:: Raw data ::
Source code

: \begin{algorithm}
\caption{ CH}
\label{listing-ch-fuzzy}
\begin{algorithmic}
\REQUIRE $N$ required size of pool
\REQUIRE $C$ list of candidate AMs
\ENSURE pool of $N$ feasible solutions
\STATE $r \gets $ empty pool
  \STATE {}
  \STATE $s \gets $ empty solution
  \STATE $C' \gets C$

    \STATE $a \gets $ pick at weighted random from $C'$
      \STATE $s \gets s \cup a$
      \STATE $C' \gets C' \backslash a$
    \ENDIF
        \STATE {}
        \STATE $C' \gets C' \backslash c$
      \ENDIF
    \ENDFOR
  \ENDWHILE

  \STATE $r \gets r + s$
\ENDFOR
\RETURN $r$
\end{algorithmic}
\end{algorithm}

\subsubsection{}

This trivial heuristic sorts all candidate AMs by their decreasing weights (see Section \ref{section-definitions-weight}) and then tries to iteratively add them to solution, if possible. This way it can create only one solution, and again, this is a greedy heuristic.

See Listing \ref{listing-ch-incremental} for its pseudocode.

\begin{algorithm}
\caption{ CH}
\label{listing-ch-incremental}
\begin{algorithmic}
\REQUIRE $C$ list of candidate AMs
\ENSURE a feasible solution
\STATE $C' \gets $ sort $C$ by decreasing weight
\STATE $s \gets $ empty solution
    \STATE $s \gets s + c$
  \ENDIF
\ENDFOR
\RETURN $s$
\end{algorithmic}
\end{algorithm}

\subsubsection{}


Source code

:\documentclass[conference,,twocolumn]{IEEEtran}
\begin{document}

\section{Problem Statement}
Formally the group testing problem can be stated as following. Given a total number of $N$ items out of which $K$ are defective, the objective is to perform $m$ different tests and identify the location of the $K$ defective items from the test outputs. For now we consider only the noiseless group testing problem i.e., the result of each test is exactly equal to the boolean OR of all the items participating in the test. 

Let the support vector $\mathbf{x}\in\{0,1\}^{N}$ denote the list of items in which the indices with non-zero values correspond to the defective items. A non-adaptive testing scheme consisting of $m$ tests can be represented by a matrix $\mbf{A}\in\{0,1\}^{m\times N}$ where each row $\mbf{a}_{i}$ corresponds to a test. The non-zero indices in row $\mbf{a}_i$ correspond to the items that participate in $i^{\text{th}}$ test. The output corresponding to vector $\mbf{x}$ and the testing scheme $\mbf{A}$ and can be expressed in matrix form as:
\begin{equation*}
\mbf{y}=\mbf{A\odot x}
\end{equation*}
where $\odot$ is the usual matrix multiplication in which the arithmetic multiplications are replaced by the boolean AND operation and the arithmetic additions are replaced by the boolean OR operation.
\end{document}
:::
Give the lines from the one containing "Let the support" through the end of the entries again, exactly as written and with no other lines.

Written solution
Let the support vector $\mathbf{x}\in\{0,1\}^{N}$ denote the list of items in which the indices with non-zero values correspond to the defective items. A non-adaptive testing scheme consisting of $m$ tests can be represented by a matrix $\mbf{A}\in\{0,1\}^{m\times N}$ where each row $\mbf{a}_{i}$ corresponds to a test. The non-zero indices in row $\mbf{a}_i$ correspond to the items that participate in $i^{\text{th}}$ test. The output corresponding to vector $\mbf{x}$ and the testing scheme $\mbf{A}$ and can be expressed in matrix form as:
\begin{equation*}
\mbf{y}=\mbf{A\odot x}
\end{equation*}
where $\odot$ is the usual matrix multiplication in which the arithmetic multiplications are replaced by the boolean AND operation and the arithmetic additions are replaced by the boolean OR operation.
\end{document}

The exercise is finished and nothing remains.